SLOs rely on real-time data, and any delay or inaccuracy in processing of that data can result in missed opportunities to detect and address issues before they have a significant impact. Processing delays can also lead to frustrating false positives. Since data processing is the heart of our system, we’ve improved calculation precision. We’re also addressing technical debt that can lead to irregularities, such as occasional spikes in reliability charts in Nobl9 to show over 100% or under 0%. Improving data processing and calculation precision will give our customers more accurate, reliable, and actionable insights into the performance of their services.

Because the outcome of any system relies heavily on the data coming in, we’ve also invested in hardening our integrations and improving our ability to detect irregularities in the data we’re gathering. We did this to safeguard ourselves from any data issues that may skew the SLO calculations.
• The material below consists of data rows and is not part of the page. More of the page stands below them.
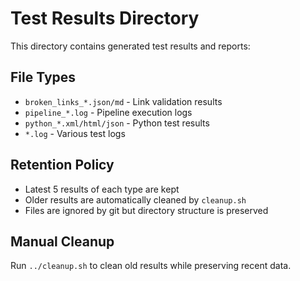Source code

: # Test Results Directory

This directory contains generated test results and reports:

## File Types
- `broken_links_*.json/md` - Link validation results
- `pipeline_*.log` - Pipeline execution logs  
- `python_*.xml/html/json` - Python test results
- `*.log` - Various test logs

## Retention Policy
- Latest 5 results of each type are kept
- Older results are automatically cleaned by `cleanup.sh`
- Files are ignored by git but directory structure is preserved

## Manual Cleanup
Run `../cleanup.sh` to clean old results while preserving recent data.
In addition, we’ve implemented a toolset to improve the transparency of end user data within Nobl9 and help users troubleshoot any potential issues. As you can see, we’re addressing this complex problem from multiple angles.

Mistakes happen, and they are a normal part of the creative process. But undetected mistakes can be painful, especially if their consequences are not visible for some time. To alleviate some of this pain, we’re introducing Query Checker, a capability that temporarily puts newly created SLOs in a “testing” state. During this period, Nobl9 automatically checks the query used in the SLO to make sure that it’s correct and supported. With Query Tester, you will know almost instantly if a query won’t be able to deliver meaningful results and needs revisiting. Currently Query Tester is available for New Relic, Datadog, and Dynatrace, but we’ll be expanding the list of supported data sources soon.

Once an SLO is created, other anomalies may affect its results. For example, a data source outage might stop or delay data flow to your SLOs. To proactively inform customers about such problems, we’re releasing Metrics Health Notifier, a tool that detects anomalies in SLI data, notifies you about issues, and provides information about how to address them. The first version of Metrics Health Notifier will inform users about missing data, and in the future it will be expanded with more anomaly categories.

For our enterprise customers, we’ve added the option to deploy a dedicated Nobl9 instance on Google Cloud or AWS. Adding this choice allows customers to customize their cloud environment and optimize for reliability, performance, or other preferences.

In addition to these major changes, we’re also introducing some smaller but impactful improvements aimed at increasing the visibility of potential data source issues and giving customers more control over the data flow. For example:

For customers who need to troubleshoot issues related to their Direct data source connections, we’re now providing access to Direct data source logs.
Nobl9 tries to pull data from a previous minute; however, depending on the data source, a data point may not be available. A missing data point could cause skewed calculations, but with Custom Query Delay, you can control the delay while pulling data.

Reliability is a team sport – Nobl9’s resilience directly translates into the reliability of our customers’ products and services. We’re constantly striving to improve our product and invest in reliability as an essential part of the user journey. We believe that by doing so, we can help our customers be more successful.